Am 23. Oktober durchsuchten Polizisten in Berlin Bolz‘ Wohnung. Die Berliner Staatsanwaltschaft teilte mit, sie ermittele gegen den Publizisten, weil der Ausspruch „Deutschland erwache!“ der verbotenen NSDAP zugeordnet werde. Bolz betonte gegenüber WELT umgehend, sein Beitrag sei ironisch gemeint gewesen: „Ich hielt das für einen guten Witz. Die ,taz‘ hatte etwas über Höcke geschrieben mit dem Fazit ‚Deutschland erwacht‘. Ich dachte: Das ist eigentlich eine gute Definition von ‚woke‘. Denn ‚woke‘ heißt ja auch ‚erwacht‘.“ Er habe sich „nicht vorstellen können, dass man das missverstehen kann“.
Das Vorgehen der Polizei rief breite Kritik hervor. Grünen-Politikerin Ricarda Lang schrieb bei X, sie halte Bolz‘ Aussagen zwar für „politisch komplett falsch“, finde „solche Razzien“ aber „absurd“. Die „so weitgehende Interpretation des Strafrechts bei Meinungsdelikten“ untergrabe das Vertrauen in den Rechtsstaat. FDP-Vize Wolfgang Kubicki warnte, eine liberale Demokratie, „in der die Bürgerinnen und Bürger nicht zur freien Meinungsäußerung ermutigt werden und sich eingeschüchtert fühlen, ist akut bedroht“.
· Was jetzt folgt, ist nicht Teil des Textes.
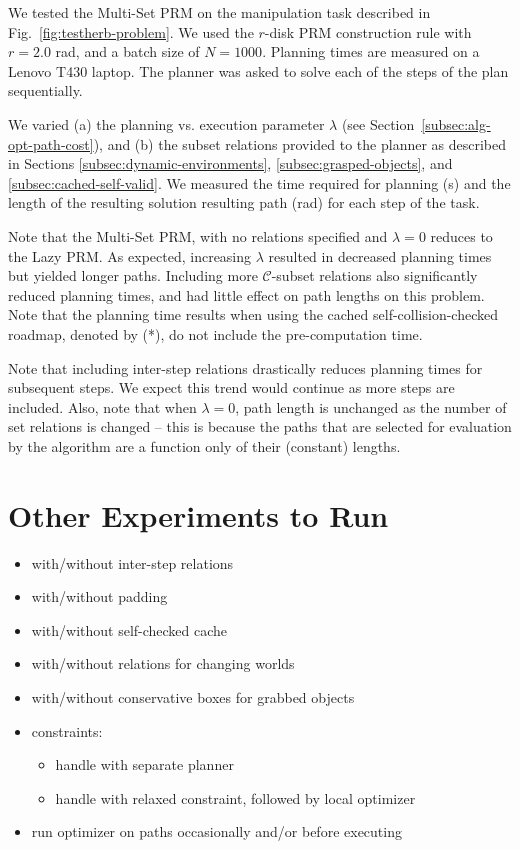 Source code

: We tested the Multi-Set PRM on the manipulation task
described in Fig.~\ref{fig:testherb-problem}.
We used the $r$-disk PRM construction rule with $r=2.0$ rad,
and a batch size of $N=1000$.
Planning times are measured on a Lenovo T430 laptop.
The planner was asked to solve each of the steps of the plan
sequentially.

We varied
(a) the planning vs. execution parameter $\lambda$
(see Section~\ref{subsec:alg-opt-path-cost}), and
(b) the subset relations provided to the planner
as described in Sections
\ref{subsec:dynamic-environments},
\ref{subsec:grasped-objects},
and \ref{subsec:cached-self-valid}.
We measured the time required for planning (s)
and the length of the resulting solution resulting path (rad)
for each step of the task.

Note that the Multi-Set PRM,
with no relations specified and $\lambda=0$
reduces to the Lazy PRM.
As expected,
increasing $\lambda$ resulted in decreased planning times
but yielded longer paths.
Including more $\mathcal{C}$-subset relations
also significantly reduced planning times,
and had little effect on path lengths on this problem.
Note that the planning time results when using
the cached self-collision-checked roadmap, denoted by (*),
do not include the pre-computation time.

Note that including inter-step relations drastically
reduces planning times for subsequent steps.
We expect this trend would continue as more steps are included.
Also, note that when $\lambda=0$,
path length is unchanged as the number of set relations is
changed
-- this is because the paths that are selected for evaluation
by the algorithm are a function only of their (constant) lengths.

\section{Other Experiments to Run}

\begin{itemize}
\item with/without inter-step relations
\item with/without padding
\item with/without self-checked cache
\item with/without relations for changing worlds
\item with/without conservative boxes for grabbed objects
\item constraints:
   \begin{itemize}
   \item handle with separate planner
   \item handle with relaxed constraint, followed by local optimizer
   \end{itemize}
\item run optimizer on paths occasionally and/or before executing
\end{itemize}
Der Wissenschaftliche Dienst des Bundestages erklärt nun in seinem Papier, es sei nach Paragraf 86a des Strafgesetzbuches verboten, nationalsozialistische Symbole oder Parolen zu verwenden. Schon das Verwenden an sich könne strafbar sein, auch wenn es nicht in zustimmender oder werbender Art erfolge. Der Paragraf habe eine „Tabuisierungsfunktion“. Kennzeichen verbotener Organisationen sollen also im Alltag keine normale Rolle spielen.
Es gebe aber eine Einschränkung, heißt es in dem Papier weiter. Im Hinblick auf die Meinungsfreiheit sei eine „verfassungskonforme restriktive Auslegung“ geboten. Werden entsprechende Symbole also in einer Weise verwendet, die nicht im Widerspruch zum sogenannten Schutzzweck des Paragrafen stehen, ist dies nicht automatisch strafbar. Gerichte und Staatsanwaltschaften müssten dafür im Einzelfall alle Umstände in Betracht nehmen.
Nicht strafbar sei der Gebrauch etwa, wenn damit „in offenkundiger und eindeutiger Weise“ die Bekämpfung der Ideologie zum Ausdruck gebracht werde. Deshalb sei es erlaubt, ein durchgestrichenes Hakenkreuz auf einem T-Shirt zu tragen. Auch ein Symbol, auf dem ein Hakenkreuz in den Müll geworfen werde, sei nicht strafbar. Die Anforderungen an die Offenkundigkeit und Eindeutigkeit der gegnerischen Zielsetzung seien hoch, die Ablehnung müsse „auf Anhieb“ ersichtlich sein, heißt es in dem Dokument. Auf den Ausspruch „Deutschland erwache“ und den aktuellen Fall geht der Wissenschaftliche Dienst nicht ein.